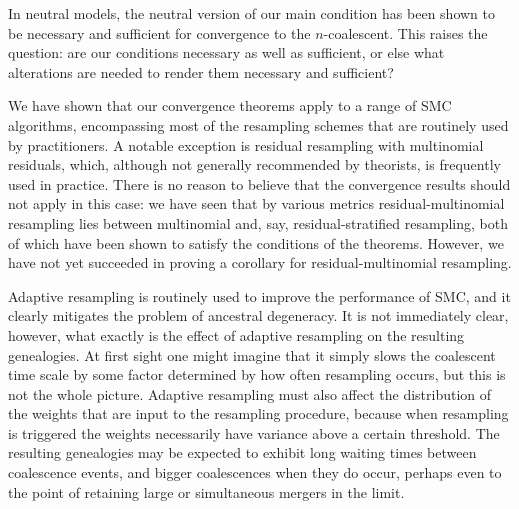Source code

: In neutral models, the neutral version of our main condition has been shown to be necessary and sufficient for convergence to the $n$-coalescent. This raises the question: are our conditions necessary as well as sufficient, or else what alterations are needed to render them necessary and sufficient?

We have shown that our convergence theorems apply to a range of SMC algorithms, encompassing most of the resampling schemes that are routinely used by practitioners. A notable exception is residual resampling with multinomial residuals, which, although not generally recommended by theorists, is frequently used in practice.
There is no reason to believe that the convergence results should not apply in this case: we have seen that by various metrics residual-multinomial resampling lies between multinomial and, say, residual-stratified resampling, both of which have been shown to satisfy the conditions of the theorems.
However, we have not yet succeeded in proving a corollary for residual-multinomial resampling.

Adaptive resampling is routinely used to improve the performance of SMC, and it clearly mitigates the problem of ancestral degeneracy. It is not immediately clear, however, what exactly is the effect of adaptive resampling on the resulting genealogies. At first sight one might imagine that it simply slows the coalescent time scale by some factor determined by how often resampling occurs, but this is not the whole picture. Adaptive resampling must also affect the distribution of the weights that are input to the resampling procedure, because when resampling is triggered the weights necessarily have variance above a certain threshold.
The resulting genealogies may be expected to exhibit long waiting times between coalescence events, and bigger coalescences when they do occur, perhaps even to the point of retaining large or simultaneous mergers in the limit.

# # #

What you have to do: Give only the lines from the one holding "However, we have" through the one holding "Adaptive resampling is", each restated exactly as it appears above.

Answer section:
However, we have not yet succeeded in proving a corollary for residual-multinomial resampling.

Adaptive resampling is routinely used to improve the performance of SMC, and it clearly mitigates the problem of ancestral degeneracy. It is not immediately clear, however, what exactly is the effect of adaptive resampling on the resulting genealogies. At first sight one might imagine that it simply slows the coalescent time scale by some factor determined by how often resampling occurs, but this is not the whole picture. Adaptive resampling must also affect the distribution of the weights that are input to the resampling procedure, because when resampling is triggered the weights necessarily have variance above a certain threshold.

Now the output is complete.